**** Data provided ****

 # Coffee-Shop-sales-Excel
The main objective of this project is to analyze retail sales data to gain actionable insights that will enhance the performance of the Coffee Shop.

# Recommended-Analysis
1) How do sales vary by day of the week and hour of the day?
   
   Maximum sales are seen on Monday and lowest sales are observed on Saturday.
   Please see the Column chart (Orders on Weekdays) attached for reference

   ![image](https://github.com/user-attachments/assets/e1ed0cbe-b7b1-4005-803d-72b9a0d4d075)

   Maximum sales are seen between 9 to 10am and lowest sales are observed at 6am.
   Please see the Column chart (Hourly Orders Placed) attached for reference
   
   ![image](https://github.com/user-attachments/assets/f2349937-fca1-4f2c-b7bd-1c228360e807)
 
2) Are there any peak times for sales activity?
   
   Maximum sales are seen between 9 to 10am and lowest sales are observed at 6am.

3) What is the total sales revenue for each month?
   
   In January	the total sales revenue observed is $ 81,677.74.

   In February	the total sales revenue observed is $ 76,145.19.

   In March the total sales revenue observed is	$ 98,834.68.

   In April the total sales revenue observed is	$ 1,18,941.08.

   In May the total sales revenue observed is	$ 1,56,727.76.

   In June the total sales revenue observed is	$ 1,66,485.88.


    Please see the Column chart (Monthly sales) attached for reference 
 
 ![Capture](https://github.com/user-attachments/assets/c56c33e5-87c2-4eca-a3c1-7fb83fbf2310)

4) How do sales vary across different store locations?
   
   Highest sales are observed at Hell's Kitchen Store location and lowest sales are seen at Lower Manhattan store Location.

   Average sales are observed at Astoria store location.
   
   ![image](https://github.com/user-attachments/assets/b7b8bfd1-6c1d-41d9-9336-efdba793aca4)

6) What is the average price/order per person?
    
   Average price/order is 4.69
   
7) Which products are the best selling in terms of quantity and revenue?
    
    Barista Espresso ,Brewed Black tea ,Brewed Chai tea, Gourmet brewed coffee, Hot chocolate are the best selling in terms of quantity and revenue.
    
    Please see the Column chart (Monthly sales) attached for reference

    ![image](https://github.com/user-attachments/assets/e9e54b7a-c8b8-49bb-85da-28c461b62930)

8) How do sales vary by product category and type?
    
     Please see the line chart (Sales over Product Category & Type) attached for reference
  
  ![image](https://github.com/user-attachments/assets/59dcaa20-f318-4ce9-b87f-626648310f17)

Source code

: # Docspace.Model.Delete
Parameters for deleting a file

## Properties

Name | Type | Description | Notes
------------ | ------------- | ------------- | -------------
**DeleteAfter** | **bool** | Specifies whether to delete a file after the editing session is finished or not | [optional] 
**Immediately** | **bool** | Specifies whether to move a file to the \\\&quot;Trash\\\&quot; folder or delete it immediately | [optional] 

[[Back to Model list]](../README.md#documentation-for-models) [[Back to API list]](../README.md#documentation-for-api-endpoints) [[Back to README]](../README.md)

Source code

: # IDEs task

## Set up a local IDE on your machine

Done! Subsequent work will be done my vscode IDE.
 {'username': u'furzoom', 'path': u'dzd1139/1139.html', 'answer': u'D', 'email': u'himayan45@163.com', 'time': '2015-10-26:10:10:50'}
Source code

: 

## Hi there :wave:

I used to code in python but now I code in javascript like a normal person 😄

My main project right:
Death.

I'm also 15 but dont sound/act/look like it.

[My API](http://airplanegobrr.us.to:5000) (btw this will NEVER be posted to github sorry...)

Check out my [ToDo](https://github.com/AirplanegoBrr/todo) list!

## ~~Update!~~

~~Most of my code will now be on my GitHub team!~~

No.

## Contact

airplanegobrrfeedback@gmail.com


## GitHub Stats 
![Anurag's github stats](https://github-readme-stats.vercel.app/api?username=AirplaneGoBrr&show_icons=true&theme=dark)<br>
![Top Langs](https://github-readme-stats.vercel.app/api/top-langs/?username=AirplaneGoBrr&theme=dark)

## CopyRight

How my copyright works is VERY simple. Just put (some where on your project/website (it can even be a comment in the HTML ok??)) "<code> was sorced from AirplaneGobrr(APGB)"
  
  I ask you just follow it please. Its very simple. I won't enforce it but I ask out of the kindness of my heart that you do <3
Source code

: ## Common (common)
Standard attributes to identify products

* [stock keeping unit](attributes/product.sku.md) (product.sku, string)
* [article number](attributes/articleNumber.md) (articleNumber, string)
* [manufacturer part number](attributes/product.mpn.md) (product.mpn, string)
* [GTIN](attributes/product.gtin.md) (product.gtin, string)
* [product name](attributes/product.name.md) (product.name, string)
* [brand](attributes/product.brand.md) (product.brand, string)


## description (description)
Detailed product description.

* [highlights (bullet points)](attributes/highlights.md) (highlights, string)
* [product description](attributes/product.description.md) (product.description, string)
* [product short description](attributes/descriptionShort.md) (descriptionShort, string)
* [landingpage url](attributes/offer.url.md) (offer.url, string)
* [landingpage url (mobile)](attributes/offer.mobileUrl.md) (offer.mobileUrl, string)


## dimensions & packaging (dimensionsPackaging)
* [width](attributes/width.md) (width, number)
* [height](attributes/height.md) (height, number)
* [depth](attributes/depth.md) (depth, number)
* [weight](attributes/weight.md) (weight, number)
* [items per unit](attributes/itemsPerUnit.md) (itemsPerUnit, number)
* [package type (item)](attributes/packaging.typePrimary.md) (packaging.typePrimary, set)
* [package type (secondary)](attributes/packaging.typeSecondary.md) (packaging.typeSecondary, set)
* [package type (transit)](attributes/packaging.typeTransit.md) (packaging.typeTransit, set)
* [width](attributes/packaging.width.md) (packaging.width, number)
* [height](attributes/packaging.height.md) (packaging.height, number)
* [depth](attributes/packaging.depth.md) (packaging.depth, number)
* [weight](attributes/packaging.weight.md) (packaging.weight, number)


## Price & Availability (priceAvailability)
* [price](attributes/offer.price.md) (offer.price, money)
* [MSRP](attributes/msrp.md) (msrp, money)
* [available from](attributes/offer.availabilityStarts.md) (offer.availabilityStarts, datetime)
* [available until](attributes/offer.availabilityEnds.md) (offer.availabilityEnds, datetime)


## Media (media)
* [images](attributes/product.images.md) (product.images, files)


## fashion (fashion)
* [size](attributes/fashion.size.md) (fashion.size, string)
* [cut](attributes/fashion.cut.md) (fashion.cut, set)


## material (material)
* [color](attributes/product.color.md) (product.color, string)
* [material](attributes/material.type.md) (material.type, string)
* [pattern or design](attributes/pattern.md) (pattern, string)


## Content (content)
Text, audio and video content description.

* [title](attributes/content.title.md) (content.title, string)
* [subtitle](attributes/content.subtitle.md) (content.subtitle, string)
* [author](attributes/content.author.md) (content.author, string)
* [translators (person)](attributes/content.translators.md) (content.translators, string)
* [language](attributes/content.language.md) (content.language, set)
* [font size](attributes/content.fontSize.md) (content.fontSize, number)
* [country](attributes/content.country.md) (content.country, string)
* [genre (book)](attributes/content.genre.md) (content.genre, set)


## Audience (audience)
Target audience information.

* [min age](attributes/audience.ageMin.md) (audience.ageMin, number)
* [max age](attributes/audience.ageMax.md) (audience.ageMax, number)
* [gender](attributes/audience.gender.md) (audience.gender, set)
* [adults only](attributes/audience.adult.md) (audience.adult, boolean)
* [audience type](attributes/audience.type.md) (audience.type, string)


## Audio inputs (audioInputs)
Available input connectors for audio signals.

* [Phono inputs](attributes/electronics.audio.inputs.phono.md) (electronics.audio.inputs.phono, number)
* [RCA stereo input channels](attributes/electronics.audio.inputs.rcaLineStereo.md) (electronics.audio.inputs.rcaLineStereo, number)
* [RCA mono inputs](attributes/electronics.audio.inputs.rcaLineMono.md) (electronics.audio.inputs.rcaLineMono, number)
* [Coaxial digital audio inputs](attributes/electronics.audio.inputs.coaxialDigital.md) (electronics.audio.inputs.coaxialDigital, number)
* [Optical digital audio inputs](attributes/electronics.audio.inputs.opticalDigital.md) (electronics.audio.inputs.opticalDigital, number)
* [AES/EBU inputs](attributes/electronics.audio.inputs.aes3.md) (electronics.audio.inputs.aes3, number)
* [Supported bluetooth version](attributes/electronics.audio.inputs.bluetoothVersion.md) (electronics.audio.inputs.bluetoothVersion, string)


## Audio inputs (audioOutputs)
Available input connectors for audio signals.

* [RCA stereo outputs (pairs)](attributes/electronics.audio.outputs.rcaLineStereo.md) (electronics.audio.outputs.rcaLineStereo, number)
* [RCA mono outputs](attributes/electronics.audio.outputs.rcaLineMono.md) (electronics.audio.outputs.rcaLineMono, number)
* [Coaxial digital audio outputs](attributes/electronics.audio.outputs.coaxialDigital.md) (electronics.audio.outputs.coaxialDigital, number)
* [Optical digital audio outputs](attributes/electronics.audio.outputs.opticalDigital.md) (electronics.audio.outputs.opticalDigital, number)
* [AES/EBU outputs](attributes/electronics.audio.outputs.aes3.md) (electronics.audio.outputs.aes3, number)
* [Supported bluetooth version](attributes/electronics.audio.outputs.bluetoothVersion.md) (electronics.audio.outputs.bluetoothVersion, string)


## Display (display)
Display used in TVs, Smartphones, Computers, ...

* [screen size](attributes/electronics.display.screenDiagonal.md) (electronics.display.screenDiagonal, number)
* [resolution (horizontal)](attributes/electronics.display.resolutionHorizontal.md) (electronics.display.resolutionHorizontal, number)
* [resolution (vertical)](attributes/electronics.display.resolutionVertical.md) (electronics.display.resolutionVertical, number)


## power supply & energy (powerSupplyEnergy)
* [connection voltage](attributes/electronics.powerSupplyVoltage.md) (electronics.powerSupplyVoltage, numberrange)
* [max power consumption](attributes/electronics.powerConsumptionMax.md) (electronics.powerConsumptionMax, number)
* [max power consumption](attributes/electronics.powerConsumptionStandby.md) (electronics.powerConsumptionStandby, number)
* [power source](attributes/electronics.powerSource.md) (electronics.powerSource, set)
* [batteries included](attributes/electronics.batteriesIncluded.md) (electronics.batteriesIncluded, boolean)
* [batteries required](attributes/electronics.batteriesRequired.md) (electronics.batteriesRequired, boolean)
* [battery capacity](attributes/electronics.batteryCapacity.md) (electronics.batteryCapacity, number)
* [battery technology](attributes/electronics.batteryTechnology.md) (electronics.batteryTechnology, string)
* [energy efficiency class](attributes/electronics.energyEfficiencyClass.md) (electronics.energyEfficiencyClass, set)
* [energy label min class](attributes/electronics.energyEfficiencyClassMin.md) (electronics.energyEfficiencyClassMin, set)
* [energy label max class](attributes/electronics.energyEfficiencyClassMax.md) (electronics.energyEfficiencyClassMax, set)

****

Task to complete.
The answer must consist of every line in the records above that contains the word "width".

Output.
* [width](attributes/width.md) (width, number)
* [width](attributes/packaging.width.md) (packaging.width, number)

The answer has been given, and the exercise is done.